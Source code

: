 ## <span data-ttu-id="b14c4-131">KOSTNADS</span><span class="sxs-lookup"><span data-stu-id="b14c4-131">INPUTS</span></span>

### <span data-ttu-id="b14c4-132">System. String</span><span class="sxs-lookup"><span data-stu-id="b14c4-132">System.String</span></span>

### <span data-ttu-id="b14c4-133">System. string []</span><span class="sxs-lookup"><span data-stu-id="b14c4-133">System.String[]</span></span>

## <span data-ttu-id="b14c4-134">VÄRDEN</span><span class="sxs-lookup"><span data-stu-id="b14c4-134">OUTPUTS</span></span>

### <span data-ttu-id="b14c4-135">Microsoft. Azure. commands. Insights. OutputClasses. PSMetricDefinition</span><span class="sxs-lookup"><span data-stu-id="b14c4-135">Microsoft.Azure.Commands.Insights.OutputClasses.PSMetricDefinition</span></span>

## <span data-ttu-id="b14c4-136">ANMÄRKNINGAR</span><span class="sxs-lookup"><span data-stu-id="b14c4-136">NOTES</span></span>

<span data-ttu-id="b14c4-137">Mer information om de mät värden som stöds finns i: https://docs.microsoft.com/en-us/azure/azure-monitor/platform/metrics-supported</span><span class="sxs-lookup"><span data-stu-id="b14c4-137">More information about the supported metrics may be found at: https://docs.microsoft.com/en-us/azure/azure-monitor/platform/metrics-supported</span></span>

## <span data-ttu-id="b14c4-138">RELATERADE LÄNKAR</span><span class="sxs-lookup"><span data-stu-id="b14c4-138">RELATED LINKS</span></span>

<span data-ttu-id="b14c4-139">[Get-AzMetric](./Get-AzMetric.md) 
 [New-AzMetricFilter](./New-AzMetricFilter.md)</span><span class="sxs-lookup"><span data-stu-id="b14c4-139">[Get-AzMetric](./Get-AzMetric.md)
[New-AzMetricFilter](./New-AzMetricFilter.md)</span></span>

____

§ **Action item**
Every record should be printed again exactly as it reads.

§ **Written response**
Source code

: ## <span data-ttu-id="b14c4-131">KOSTNADS</span><span class="sxs-lookup"><span data-stu-id="b14c4-131">INPUTS</span></span>

### <span data-ttu-id="b14c4-132">System. String</span><span class="sxs-lookup"><span data-stu-id="b14c4-132">System.String</span></span>

### <span data-ttu-id="b14c4-133">System. string []</span><span class="sxs-lookup"><span data-stu-id="b14c4-133">System.String[]</span></span>

## <span data-ttu-id="b14c4-134">VÄRDEN</span><span class="sxs-lookup"><span data-stu-id="b14c4-134">OUTPUTS</span></span>

### <span data-ttu-id="b14c4-135">Microsoft. Azure. commands. Insights. OutputClasses. PSMetricDefinition</span><span class="sxs-lookup"><span data-stu-id="b14c4-135">Microsoft.Azure.Commands.Insights.OutputClasses.PSMetricDefinition</span></span>

## <span data-ttu-id="b14c4-136">ANMÄRKNINGAR</span><span class="sxs-lookup"><span data-stu-id="b14c4-136">NOTES</span></span>

<span data-ttu-id="b14c4-137">Mer information om de mät värden som stöds finns i: https://docs.microsoft.com/en-us/azure/azure-monitor/platform/metrics-supported</span><span class="sxs-lookup"><span data-stu-id="b14c4-137">More information about the supported metrics may be found at: https://docs.microsoft.com/en-us/azure/azure-monitor/platform/metrics-supported</span></span>

## <span data-ttu-id="b14c4-138">RELATERADE LÄNKAR</span><span class="sxs-lookup"><span data-stu-id="b14c4-138">RELATED LINKS</span></span>

<span data-ttu-id="b14c4-139">[Get-AzMetric](./Get-AzMetric.md) 
 [New-AzMetricFilter](./New-AzMetricFilter.md)</span><span class="sxs-lookup"><span data-stu-id="b14c4-139">[Get-AzMetric](./Get-AzMetric.md)
[New-AzMetricFilter](./New-AzMetricFilter.md)</span></span>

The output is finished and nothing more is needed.